Precise Biometrics and BIO-key report revenue gains ahead as new strategies bear fruit
Precise Biometrics has reported a dramatic improvement in its fiscal results for the first quarter of 2020, compared to the same period a year earlier, including revenue nearly twice as high and a profit of SEK 0.3 million (roughly US$30,500).
During the January to March quarter, Precise Biometrics reports sales of SEK 23.1 million ($2.4 million), up from SEK 12.1 million ($1.2 million) a year ago, a 91 percent increase, while net operating profit was SEK 100,000 ($10 thousand), after the company recorded both a net operating loss and an overall loss of SEK 7.9 million ($0.8 million) in Q1 2019. Earnings per share improved from a loss of SEK 0.02 to neutral.
The extension of the company’s partnership to supply software to Egis Technology has secured approximately SEK 60 million ($6.1 million) for the 2020 fiscal year, following a 2019 fiscal year in which the company’s total revenue was just under SEK 92 million ($9.4 million).
In a statement, Precise Biometrics CEO Stefan K. Persson says the company is debt free and has cash and equivalents of SEK 78.4 million ($8 million). He also notes Precise’s accelerated activities in the digital identity space, including a pilot with Friskis & Svettis and a commercial order from Exeger for its YOUNIQ facial recognition access control technology.
“Something we really take with us from the current pandemic in relation to our business is the importance of contactlessness, whether it is payments, access or other applications, where biometrics can best be used as a way of verifying the user’s identity. We see that demand is increasing and we are working closely with our partners to remain at the forefront of innovation, user-friendliness and security in order to continue to gain ground in our business areas,” comments Persson.
“I am happy and proud of how we have performed both financially and operationally so far, where each employee has done their utmost to maintain and strengthen our leading position.”
In a Q3 earnings announcement, Persson said Precise Biometrics “implemented a completely new strategy” in 2019.
BIO-key writes down uncollected software revenue to turn fiscal corner
BIO-key finished its fiscal 2019 year with revenue of $2.3 million, down 63 percent from $4 million in 2018, and a net loss of $14.6 million, or $1.03 per basic share. The impact of anticipated software license payments that were never collected and a transition to selling its SmartLock hardware only to the enterprise market, however, are now on the books, giving the company reason for optimism in 2020.

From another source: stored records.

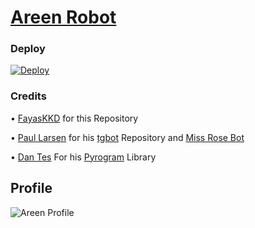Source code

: # [Areen Robot](https://t.me/AreenXRobot)

### Deploy

[![Deploy](https://www.herokucdn.com/deploy/button.svg)](https://heroku.com/deploy?template=https://github.com/ShrayanshSharma2004/AreenXRobot.git)

### Credits

• [FayasKKD](https://github.com/FayasKKD/Bio) for this Repository 

• [Paul Larsen](https://github.com/PaulSonOfLars) for his [tgbot](https://github.com/PaulSonOfLars/tgbot) Repository and [Miss Rose Bot](https://t.me/MissRose_bot)

• [Dan Tes](https://github.com/delivrance) For his [Pyrogram](https://docs.pyrogram.org/) Library

## Profile

![Areen Profile](https://telegra.ph/file/21605b3dfef2fe3577036.jpg)
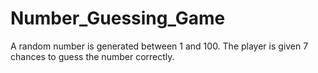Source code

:# Number_Guessing_Game
A random number is generated between 1 and 100. The player is given 7 chances to guess the number correctly.
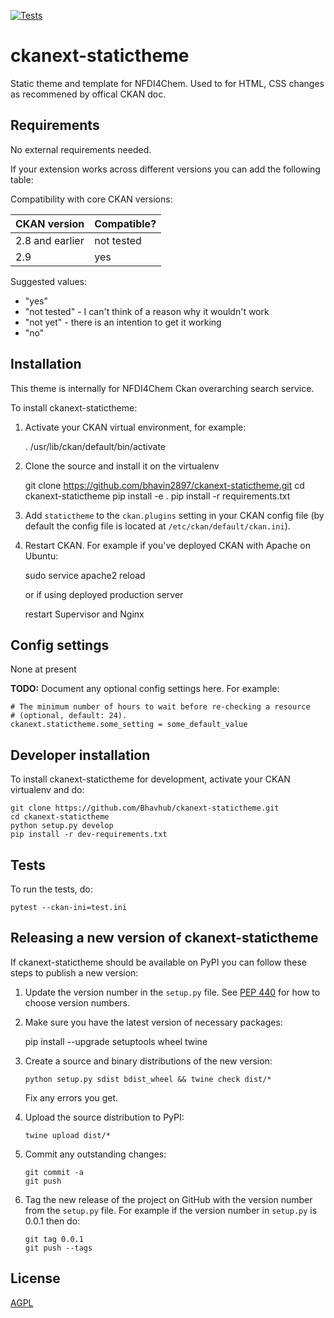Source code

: [![Tests](https://github.com/Bhavhub/ckanext-statictheme/workflows/Tests/badge.svg?branch=main)](https://github.com/Bhavhub/ckanext-statictheme/actions)

# ckanext-statictheme

Static theme and template for NFDI4Chem. 
Used to for HTML, CSS changes as recommened by offical CKAN doc. 


## Requirements
No external requirements needed. 

If your extension works across different versions you can add the following table:

Compatibility with core CKAN versions:

| CKAN version    | Compatible?   |
| --------------- | ------------- |
| 2.8 and earlier             | not tested    |
| 2.9             | yes    |

Suggested values:

* "yes"
* "not tested" - I can't think of a reason why it wouldn't work
* "not yet" - there is an intention to get it working
* "no"


## Installation

This theme is internally for NFDI4Chem Ckan overarching search service. 

To install ckanext-statictheme:

1. Activate your CKAN virtual environment, for example:

     . /usr/lib/ckan/default/bin/activate

2. Clone the source and install it on the virtualenv

    git clone https://github.com/bhavin2897/ckanext-statictheme.git
    cd ckanext-statictheme
    pip install -e .
	pip install -r requirements.txt

3. Add `statictheme` to the `ckan.plugins` setting in your CKAN
   config file (by default the config file is located at
   `/etc/ckan/default/ckan.ini`).

4. Restart CKAN. For example if you've deployed CKAN with Apache on Ubuntu:

     sudo service apache2 reload
     
     or if using deployed production server
     
     restart Supervisor and Nginx


## Config settings

None at present

**TODO:** Document any optional config settings here. For example:

	# The minimum number of hours to wait before re-checking a resource
	# (optional, default: 24).
	ckanext.statictheme.some_setting = some_default_value


## Developer installation

To install ckanext-statictheme for development, activate your CKAN virtualenv and
do:

    git clone https://github.com/Bhavhub/ckanext-statictheme.git
    cd ckanext-statictheme
    python setup.py develop
    pip install -r dev-requirements.txt


## Tests

To run the tests, do:

    pytest --ckan-ini=test.ini


## Releasing a new version of ckanext-statictheme

If ckanext-statictheme should be available on PyPI you can follow these steps to publish a new version:

1. Update the version number in the `setup.py` file. See [PEP 440](http://legacy.python.org/dev/peps/pep-0440/#public-version-identifiers) for how to choose version numbers.

2. Make sure you have the latest version of necessary packages:

    pip install --upgrade setuptools wheel twine

3. Create a source and binary distributions of the new version:

       python setup.py sdist bdist_wheel && twine check dist/*

   Fix any errors you get.

4. Upload the source distribution to PyPI:

       twine upload dist/*

5. Commit any outstanding changes:

       git commit -a
       git push

6. Tag the new release of the project on GitHub with the version number from
   the `setup.py` file. For example if the version number in `setup.py` is
   0.0.1 then do:

       git tag 0.0.1
       git push --tags

## License

[AGPL](https://www.gnu.org/licenses/agpl-3.0.en.html)
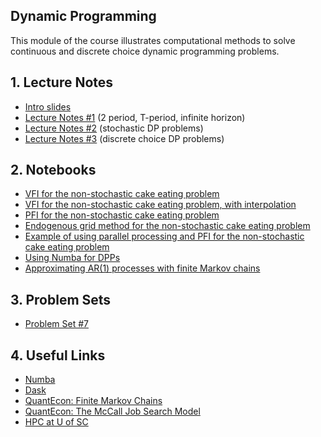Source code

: ## Dynamic Programming
This module of the course illustrates computational methods to solve continuous and discrete choice dynamic programming problems.

## 1. Lecture Notes
* [Intro slides](https://github.com/jdebacker/CompEcon_Fall21/blob/main/DynamicProgramming/Intro_Slides.pdf)
* [Lecture Notes #1](https://github.com/jdebacker/CompEcon_Fall21/blob/main/DynamicProgramming/DP_Lecture1_Notes.pdf) (2 period, T-period, infinite horizon)
* [Lecture Notes #2](https://github.com/jdebacker/CompEcon_Fall21/blob/main/DynamicProgramming/DP_Lecture2_Notes.pdf) (stochastic DP problems)
* [Lecture Notes #3](https://github.com/jdebacker/CompEcon_Fall21/blob/main/DynamicProgramming/DP_Lecture3_Notes.pdf) (discrete choice DP problems)

## 2. Notebooks
* [VFI for the non-stochastic cake eating problem](https://github.com/jdebacker/CompEcon_Fall21/blob/main/DynamicProgramming/Cake.ipynb)
* [VFI for the non-stochastic cake eating problem, with interpolation](https://github.com/jdebacker/CompEcon_Fall21/blob/main/DynamicProgramming/CakeInterpolation.ipynb)
* [PFI for the non-stochastic cake eating problem](https://github.com/jdebacker/CompEcon_Fall21/blob/main/DynamicProgramming/CakePFI.ipynb)
* [Endogenous grid method for the non-stochastic cake eating problem](https://github.com/jdebacker/CompEcon_Fall21/blob/main/DynamicProgramming/CakeEGM.ipynb)
* [Example of using parallel processing and PFI for the non-stochastic cake eating problem](https://github.com/jdebacker/CompEcon_Fall21/blob/main/DynamicProgramming/CakePFI_multiprocessing.ipynb)
* [Using Numba for DPPs](https://github.com/jdebacker/CompEcon_Fall21/blob/main/DynamicProgramming/DPPwNumba.ipynb)
* [Approximating AR(1) processes with finite Markov chains](https://github.com/jdebacker/CompEcon_Fall21/blob/main/DynamicProgramming/ApproxAR.ipynb)

## 3. Problem Sets
* [Problem Set #7](https://github.com/jdebacker/CompEcon_Fall21/blob/main/DynamicProgramming/PS7.pdf)
## 4. Useful Links
* [Numba](http://numba.pydata.org)
* [Dask](https://dask.org)
* [QuantEcon: Finite Markov Chains](https://lectures.quantecon.org/jl/finite_markov.html)
* [QuantEcon: The McCall Job Search Model](https://lectures.quantecon.org/py/mccall_model.html)
* [HPC at U of SC](https://sc.edu/about/offices_and_divisions/division_of_information_technology/rc/index.php)
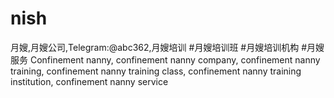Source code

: # nish
月嫂,月嫂公司,Telegram:@abc362,月嫂培训 #月嫂培训班 #月嫂培训机构 #月嫂服务 Confinement nanny, confinement nanny company, confinement nanny training, confinement nanny training class, confinement nanny training institution, confinement nanny service
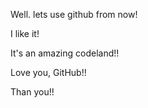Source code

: Well. lets use github from now!

I like it!


It's an amazing codeland!!

Love you, GitHub!!


Than you!!
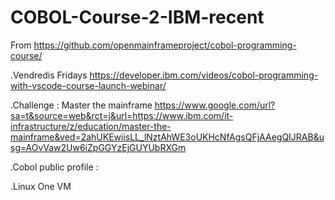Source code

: # COBOL-Course-2-IBM-recent
From https://github.com/openmainframeproject/cobol-programming-course/

.Vendredis Fridays https://developer.ibm.com/videos/cobol-programming-with-vscode-course-launch-webinar/

.Challenge : Master the mainframe  https://www.google.com/url?sa=t&source=web&rct=j&url=https://www.ibm.com/it-infrastructure/z/education/master-the-mainframe&ved=2ahUKEwiisLL_lNztAhWE3oUKHcNfAgsQFjAAegQIJRAB&usg=AOvVaw2Uw6iZpGGYzEjGUYUbRXGm

.Cobol public profile : 

.Linux One VM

The company wrote down $7 million in 2019, including $5 million in anticipated software license payments for the year, to take them off its books, having determined they are unlikely to be collected.
In its preliminary Q1 2020 results, announced concurrently with its 2019 year-end, BIO-key reports revenues of $530,000, a modest decline from $552,000 in the first quarter of 2019, and again reflecting its exit from the retail lock business, according to the announcement. Gross margin, on the other hand, improved from a negative to 67 percent in the recently-ended quarter, and cost reduction efforts lowered its operating expenses from $1.8 million a year ago to $1.7 million.
Operating loss for BIO-key improved from $1.8 million to $1.3 million, and after fundraising activities, the company is in a better position in cash and accounts receivable.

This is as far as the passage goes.